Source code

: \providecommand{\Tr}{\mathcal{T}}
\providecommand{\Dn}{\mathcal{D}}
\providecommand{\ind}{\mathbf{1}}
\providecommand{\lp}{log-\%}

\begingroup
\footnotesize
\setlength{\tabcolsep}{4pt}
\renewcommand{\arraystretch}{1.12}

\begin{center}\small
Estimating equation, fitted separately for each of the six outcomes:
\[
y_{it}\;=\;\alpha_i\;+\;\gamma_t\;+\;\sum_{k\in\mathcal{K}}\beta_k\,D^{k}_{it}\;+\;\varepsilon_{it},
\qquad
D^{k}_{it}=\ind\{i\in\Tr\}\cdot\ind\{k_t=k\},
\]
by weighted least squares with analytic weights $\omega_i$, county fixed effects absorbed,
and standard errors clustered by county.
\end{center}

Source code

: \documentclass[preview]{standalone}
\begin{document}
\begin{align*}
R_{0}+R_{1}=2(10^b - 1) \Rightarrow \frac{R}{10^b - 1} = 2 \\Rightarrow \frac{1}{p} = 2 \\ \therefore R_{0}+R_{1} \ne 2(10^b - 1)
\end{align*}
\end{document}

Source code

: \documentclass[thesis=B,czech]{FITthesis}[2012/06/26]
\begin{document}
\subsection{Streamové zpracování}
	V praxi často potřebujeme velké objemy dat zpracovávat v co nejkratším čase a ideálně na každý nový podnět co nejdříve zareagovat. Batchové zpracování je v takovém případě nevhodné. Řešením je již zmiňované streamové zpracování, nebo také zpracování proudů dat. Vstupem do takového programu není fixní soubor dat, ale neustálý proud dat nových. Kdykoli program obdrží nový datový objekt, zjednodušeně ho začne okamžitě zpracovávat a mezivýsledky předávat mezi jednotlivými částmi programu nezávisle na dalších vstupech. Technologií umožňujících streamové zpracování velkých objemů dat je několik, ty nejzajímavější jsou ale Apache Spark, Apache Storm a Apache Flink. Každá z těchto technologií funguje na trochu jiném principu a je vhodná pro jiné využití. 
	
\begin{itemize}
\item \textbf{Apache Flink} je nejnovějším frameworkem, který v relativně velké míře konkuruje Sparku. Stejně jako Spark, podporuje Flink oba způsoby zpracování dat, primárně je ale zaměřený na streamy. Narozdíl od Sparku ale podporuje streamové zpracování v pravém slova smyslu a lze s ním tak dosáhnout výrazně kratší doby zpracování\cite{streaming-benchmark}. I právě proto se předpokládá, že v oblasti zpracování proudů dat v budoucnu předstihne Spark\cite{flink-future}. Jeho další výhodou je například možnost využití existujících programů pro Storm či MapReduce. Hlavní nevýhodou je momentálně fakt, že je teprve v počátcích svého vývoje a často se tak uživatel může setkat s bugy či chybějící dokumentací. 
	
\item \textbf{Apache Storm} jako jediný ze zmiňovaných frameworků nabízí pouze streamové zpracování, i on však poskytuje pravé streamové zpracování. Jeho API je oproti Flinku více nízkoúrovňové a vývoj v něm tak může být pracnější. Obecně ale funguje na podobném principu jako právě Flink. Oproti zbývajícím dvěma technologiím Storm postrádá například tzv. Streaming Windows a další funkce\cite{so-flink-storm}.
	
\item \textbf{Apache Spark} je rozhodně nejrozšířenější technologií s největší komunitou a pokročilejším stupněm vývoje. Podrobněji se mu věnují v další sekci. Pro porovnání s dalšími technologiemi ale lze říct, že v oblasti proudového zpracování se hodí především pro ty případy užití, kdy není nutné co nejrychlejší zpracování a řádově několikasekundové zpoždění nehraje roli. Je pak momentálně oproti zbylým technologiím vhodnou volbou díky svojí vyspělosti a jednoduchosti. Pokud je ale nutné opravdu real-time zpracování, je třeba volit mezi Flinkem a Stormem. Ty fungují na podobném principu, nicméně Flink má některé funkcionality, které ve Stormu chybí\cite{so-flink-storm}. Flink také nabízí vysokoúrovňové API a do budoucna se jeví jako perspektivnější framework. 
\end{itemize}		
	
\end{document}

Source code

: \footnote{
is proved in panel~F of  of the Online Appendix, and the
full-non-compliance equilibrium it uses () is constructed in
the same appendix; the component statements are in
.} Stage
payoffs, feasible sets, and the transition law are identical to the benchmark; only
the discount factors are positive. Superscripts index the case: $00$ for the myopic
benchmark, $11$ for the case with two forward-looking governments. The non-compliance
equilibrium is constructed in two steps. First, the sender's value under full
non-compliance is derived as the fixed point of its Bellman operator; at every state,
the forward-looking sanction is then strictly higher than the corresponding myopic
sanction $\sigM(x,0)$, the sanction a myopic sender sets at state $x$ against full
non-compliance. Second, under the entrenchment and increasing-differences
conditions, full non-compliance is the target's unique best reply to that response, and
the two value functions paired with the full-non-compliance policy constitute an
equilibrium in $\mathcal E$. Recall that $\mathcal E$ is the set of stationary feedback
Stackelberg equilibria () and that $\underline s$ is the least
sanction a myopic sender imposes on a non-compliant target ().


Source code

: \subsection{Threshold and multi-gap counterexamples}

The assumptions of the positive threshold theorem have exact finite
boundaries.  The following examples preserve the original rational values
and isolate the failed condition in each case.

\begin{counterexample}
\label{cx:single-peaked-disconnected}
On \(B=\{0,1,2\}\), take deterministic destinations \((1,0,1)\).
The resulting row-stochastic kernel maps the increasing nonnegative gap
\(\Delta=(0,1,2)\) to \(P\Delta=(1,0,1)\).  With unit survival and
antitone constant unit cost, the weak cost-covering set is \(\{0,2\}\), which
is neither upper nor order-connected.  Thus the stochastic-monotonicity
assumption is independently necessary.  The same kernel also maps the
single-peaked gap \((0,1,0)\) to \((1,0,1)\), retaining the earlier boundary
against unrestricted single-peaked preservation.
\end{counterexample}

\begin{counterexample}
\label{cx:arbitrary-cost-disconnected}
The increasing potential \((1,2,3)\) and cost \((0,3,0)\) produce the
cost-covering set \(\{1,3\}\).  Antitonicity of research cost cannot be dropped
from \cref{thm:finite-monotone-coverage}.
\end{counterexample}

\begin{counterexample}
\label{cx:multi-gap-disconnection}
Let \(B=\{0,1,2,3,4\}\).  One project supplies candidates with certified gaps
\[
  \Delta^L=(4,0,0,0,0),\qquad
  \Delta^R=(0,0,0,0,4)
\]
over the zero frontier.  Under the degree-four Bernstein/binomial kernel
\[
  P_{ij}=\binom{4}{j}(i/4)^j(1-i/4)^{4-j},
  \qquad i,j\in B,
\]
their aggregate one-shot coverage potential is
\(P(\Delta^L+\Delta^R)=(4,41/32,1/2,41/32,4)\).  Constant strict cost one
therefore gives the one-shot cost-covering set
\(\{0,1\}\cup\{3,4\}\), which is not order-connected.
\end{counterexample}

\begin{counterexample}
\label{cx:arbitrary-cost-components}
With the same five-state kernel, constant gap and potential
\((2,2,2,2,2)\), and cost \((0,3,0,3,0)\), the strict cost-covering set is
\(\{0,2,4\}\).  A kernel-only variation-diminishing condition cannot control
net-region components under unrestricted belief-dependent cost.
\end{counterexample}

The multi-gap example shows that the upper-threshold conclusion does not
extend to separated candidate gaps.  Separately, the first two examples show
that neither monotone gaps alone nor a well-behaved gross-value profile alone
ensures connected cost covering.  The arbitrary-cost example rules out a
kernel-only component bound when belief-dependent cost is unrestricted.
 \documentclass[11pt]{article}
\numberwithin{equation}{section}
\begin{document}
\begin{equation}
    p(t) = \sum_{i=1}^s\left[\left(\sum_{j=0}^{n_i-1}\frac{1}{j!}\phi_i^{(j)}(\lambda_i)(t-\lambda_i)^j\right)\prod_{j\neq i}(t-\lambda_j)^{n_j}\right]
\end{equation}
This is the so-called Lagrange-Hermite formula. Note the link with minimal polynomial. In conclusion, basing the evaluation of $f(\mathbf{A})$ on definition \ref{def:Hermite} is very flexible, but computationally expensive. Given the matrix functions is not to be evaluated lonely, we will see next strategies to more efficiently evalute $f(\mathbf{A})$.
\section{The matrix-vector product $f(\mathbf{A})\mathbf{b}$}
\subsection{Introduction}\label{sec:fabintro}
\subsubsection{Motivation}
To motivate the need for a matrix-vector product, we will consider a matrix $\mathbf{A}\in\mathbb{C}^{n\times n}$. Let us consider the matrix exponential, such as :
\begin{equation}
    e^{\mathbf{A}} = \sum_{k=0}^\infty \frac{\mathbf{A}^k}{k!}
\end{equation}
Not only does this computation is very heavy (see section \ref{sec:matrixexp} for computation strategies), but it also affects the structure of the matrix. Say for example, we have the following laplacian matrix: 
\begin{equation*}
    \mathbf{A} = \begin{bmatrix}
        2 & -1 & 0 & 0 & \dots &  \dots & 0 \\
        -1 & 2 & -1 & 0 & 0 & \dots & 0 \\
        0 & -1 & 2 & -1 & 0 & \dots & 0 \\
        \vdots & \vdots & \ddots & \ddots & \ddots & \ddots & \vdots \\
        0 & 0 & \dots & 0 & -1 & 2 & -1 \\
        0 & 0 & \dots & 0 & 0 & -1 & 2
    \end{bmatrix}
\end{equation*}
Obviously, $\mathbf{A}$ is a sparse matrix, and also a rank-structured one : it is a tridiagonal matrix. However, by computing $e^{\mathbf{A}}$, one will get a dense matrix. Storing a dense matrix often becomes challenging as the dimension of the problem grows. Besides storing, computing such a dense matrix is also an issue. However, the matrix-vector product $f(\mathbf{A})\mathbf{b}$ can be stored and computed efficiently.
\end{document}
* * * * * * * * *
_Try it_
Copy the records above exactly, from the first line through the line containing "by weighted least", and include nothing else.

_Answer space_
Source code

: \providecommand{\Tr}{\mathcal{T}}
\providecommand{\Dn}{\mathcal{D}}
\providecommand{\ind}{\mathbf{1}}
\providecommand{\lp}{log-\%}

\begingroup
\footnotesize
\setlength{\tabcolsep}{4pt}
\renewcommand{\arraystretch}{1.12}

\begin{center}\small
Estimating equation, fitted separately for each of the six outcomes:
\[
y_{it}\;=\;\alpha_i\;+\;\gamma_t\;+\;\sum_{k\in\mathcal{K}}\beta_k\,D^{k}_{it}\;+\;\varepsilon_{it},
\qquad
D^{k}_{it}=\ind\{i\in\Tr\}\cdot\ind\{k_t=k\},
\]
by weighted least squares with analytic weights $\omega_i$, county fixed effects absorbed,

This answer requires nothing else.